• WHAT YOU WILL DO
From the entries below, list each line with "Please".

*** SOURCE DATA Section Begins ***

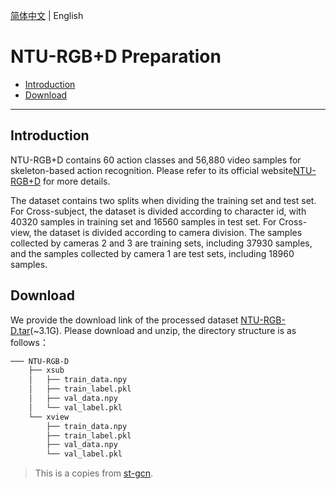 [简体中文](../../zh-CN/dataset/ntu-rgbd.md) | English

# NTU-RGB+D Preparation

- [Introduction](#Introduction)
- [Download](#Download)

---


## Introduction

NTU-RGB+D contains 60 action classes and 56,880 video samples for skeleton-based action recognition. Please refer to its official website[NTU-RGB+D](https://rose1.ntu.edu.sg/dataset/actionRecognition/) for more details.

The dataset contains two splits when dividing the training set and test set. For Cross-subject, the dataset is divided according to character id, with 40320 samples in training set and 16560 samples in test set. For Cross-view, the dataset is divided according to camera division. The samples collected by cameras 2 and 3 are training sets, including 37930 samples, and the samples collected by camera 1 are test sets, including 18960 samples.

## Download

We provide the download link of the processed dataset [NTU-RGB-D.tar](https://videotag.bj.bcebos.com/Data/NTU-RGB-D.tar)(~3.1G). Please download and unzip, the directory structure is as follows：

```txt
─── NTU-RGB-D
    ├── xsub
    │   ├── train_data.npy
    │   ├── train_label.pkl
    │   ├── val_data.npy
    │   └── val_label.pkl
    └── xview
        ├── train_data.npy
        ├── train_label.pkl
        ├── val_data.npy
        └── val_label.pkl
```

> This is a copies from [st-gcn](https://github.com/open-mmlab/mmskeleton/blob/master/doc/SKELETON_DATA.md).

*** SOURCE DATA Section Ends ***

• OUTPUT OF THE TASK
NTU-RGB+D contains 60 action classes and 56,880 video samples for skeleton-based action recognition. Please refer to its official website[NTU-RGB+D](https://rose1.ntu.edu.sg/dataset/actionRecognition/) for more details.
We provide the download link of the processed dataset [NTU-RGB-D.tar](https://videotag.bj.bcebos.com/Data/NTU-RGB-D.tar)(~3.1G). Please download and unzip, the directory structure is as follows：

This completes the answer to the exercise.